We start with a simple MatMul: `C[i,j] += A[i,k] * B[k,j]`.


### 2.1 Domain and Initial Schedule


In [None]:
M, N, K = 1024, 1024, 1024
# Domain: { S[i,j,k] : 0 <= i < M and 0 <= j < N and 0 <= k < K }
dom_str = f"{{ S[i,j,k] : 0 <= i < {M} and 0 <= j < {N} and 0 <= k < {K} }}" 

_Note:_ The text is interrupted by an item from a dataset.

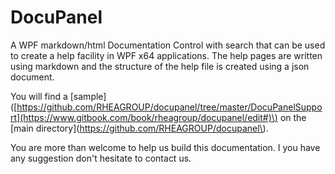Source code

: # DocuPanel

A WPF markdown/html Documentation Control with search that can be used to create a help facility in WPF x64 applications. The help pages are written using markdown and the structure of the help file is created using a json document.

You will find a \[sample\]\([https://github.com/RHEAGROUP/docupanel/tree/master/DocuPanelSupport](https://www.gitbook.com/book/rheagroup/docupanel/edit#)\) on the \[main directory\]\(https://github.com/RHEAGROUP/docupanel\).

You are more than welcome to help us build this documentation. I you have any suggestion don't hesitate to contact us.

with P.domain(dom_str) as dom:
    # Initial Schedule: i, j, k order
    with P.band("{ S[i,j,k] -> [i,j,k] }") as band:
        # Transformations
        
        # 1. Tiling: Tile i and j loops by 32
        # This splits the band into: [i_tile, j_tile, i_point, j_point, k]
        # We explicitly tile only the first two dimensions.
        band.tile([32, 32, 1]) 
        
        # 2. Splitting: Separate tile loops from point loops
        # Split after 2 dimensions (i_tile, j_tile)
        band.split(2)
        
        # Now the schedule tree is:
        # Band(i_tile, j_tile) -> Band(i_point, j_point, k)
        
sched = dom.finalize()
print(sched)


## 3. Convolution + Pooling Fusion


Fusion of a Producer (Conv) and a Consumer (Pool) with different loop structures.

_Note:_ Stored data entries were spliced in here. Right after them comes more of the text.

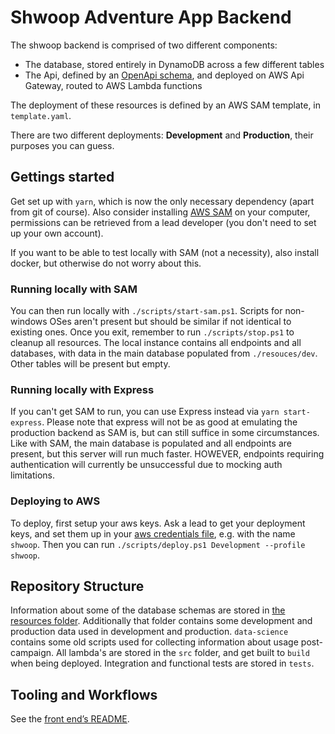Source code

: # Shwoop Adventure App Backend

The shwoop backend is comprised of two different components:

- The database, stored entirely in DynamoDB across a few different tables
- The Api, defined by an [OpenApi schema](./resources/openapi.yaml), and deployed on AWS Api Gateway, routed to AWS Lambda functions

The deployment of these resources is defined by an AWS SAM template, in `template.yaml`.

There are two different deployments: **Development** and **Production**, their purposes you can guess.

## Gettings started

Get set up with `yarn`, which is now the only necessary dependency (apart from git of course). Also consider installing
[AWS SAM](https://docs.aws.amazon.com/serverless-application-model/latest/developerguide/serverless-sam-cli-install.html) on your computer,
permissions can be retrieved from a lead developer (you don't need to set up your own account).

If you want to be able to test locally with SAM (not a necessity), also install docker, but otherwise do not worry about this.

### Running locally with SAM

You can then run locally with `./scripts/start-sam.ps1`.
Scripts for non-windows OSes aren't present but should be similar if not identical to existing ones.
Once you exit, remember to run `./scripts/stop.ps1` to cleanup all resources.
The local instance contains all endpoints and all databases, with data in the main database populated from `./resouces/dev`.
Other tables will be present but empty.

### Running locally with Express

If you can't get SAM to run, you can use Express instead via `yarn start-express`.
Please note that express will not be as good at emulating the production backend as SAM is,
but can still suffice in some circumstances.
Like with SAM, the main database is populated and all endpoints are present, but this server will run much faster.
HOWEVER, endpoints requiring authentication will currently be unsuccessful due to mocking auth limitations.

### Deploying to AWS

To deploy, first setup your aws keys.
Ask a lead to get your deployment keys,
and set them up in your [aws credentials file](https://docs.aws.amazon.com/cli/latest/userguide/cli-configure-files.html),
e.g. with the name `shwoop`. Then you can run `./scripts/deploy.ps1 Development --profile shwoop`.

## Repository Structure

Information about some of the database schemas are stored in [the resources folder](./resources/adventure-app.schema.json).
Additionally that folder contains some development and production data used in development and production.
`data-science` contains some old scripts used for collecting information about usage post-campaign.
All lambda's are stored in the `src` folder, and get built to `build` when being deployed.
Integration and functional tests are stored in `tests`.

## Tooling and Workflows

See the [front end’s README](https://bitbucket.org/shwoopdevelopment/adventure-app/src/master/README.md#markdown-header-tooling-and-workflows).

### 3.1 Problem Definition


In [None]:
# Parameters
N, C, H, W = 1, 64, 112, 112
K_h, K_w = 3, 3 # Conv Kernel
Pool_S = 2 # Pooling Stride

# Conv Domain: Output of Conv is H x W
conv_dom = f"{{ Conv[n, c, h, w] : 0 <= n < {N} and 0 <= c < {C} and 0 <= h < {H} and 0 <= w < {W} }}" 

# Pool Domain: Output of Pool is H/2 x W/2
H_out, W_out = H // Pool_S, W // Pool_S
pool_dom = f"{{ Pool[n, c, h, w] : 0 <= n < {N} and 0 <= c < {C} and 0 <= h < {H_out} and 0 <= w < {W_out} }}" 

full_domain = f"{conv_dom}; {pool_dom}"
print(f"Full Domain: {full_domain}")


### 3.2 Fusion Schedule (Compute-at)


We schedule the Conv computation *inside* the Pooling loop nest to maximize locality.


In [None]:
# Relation between Pool indices (ph, pw) and Conv indices (ch, cw)
# Pool[ph, pw] depends on Conv[ph*S ... ph*S+Pool_K, ...]
# Here we fuse simply by embedding Conv[ph*S + kh, pw*S + kw] into Pool[ph, pw].

# We assume 'S' parameter is 2 in the schedule map
S = 2

with P.domain(full_domain) as dom:
    # Outer loops: Iterate over Pooling output (Consumer driven)
    # Schedule: n, c, ph, pw
    # We map Pool directly, and Conv to the Pool tile it belongs to (div by S)
    with P.band(f"{{ Pool[n,c,ph,pw] -> [n,c,ph,pw]; Conv[n,c,ch,cw] -> [n,c, floor(ch/{S}), floor(cw/{S})] }}") as outer:
        
        # Inside (n, c, ph, pw), we have both Pool body and required Conv slice
        with P.sequence(["{ Conv[n,c,h,w] }", "{ Pool[n,c,h,w] }"]) as seq:
            
            # Child 1: Producer (Conv)
            with seq.child(0):
                # Schedule Conv relative to the tile
                # Local loops: kh, kw
                # ch = ph*S + kh -> kh = ch % S (if strictly tiling)
                # Here we map to local offsets
                with P.band(f"{{ Conv[n,c,ch,cw] -> [ch % {S}, cw % {S}] }}"):
                    pass
                    
            # Child 2: Consumer (Pool)
            with seq.child(1):
                # Pool body has no further loops here (point operation)
                pass

sched_fusion = dom.finalize()
print(sched_fusion)


## 4. Conclusion


This demonstrates how `caten.polyhedral` allows explicit construction of complex schedules like Tiling and Fusion using a Pythonic context manager API.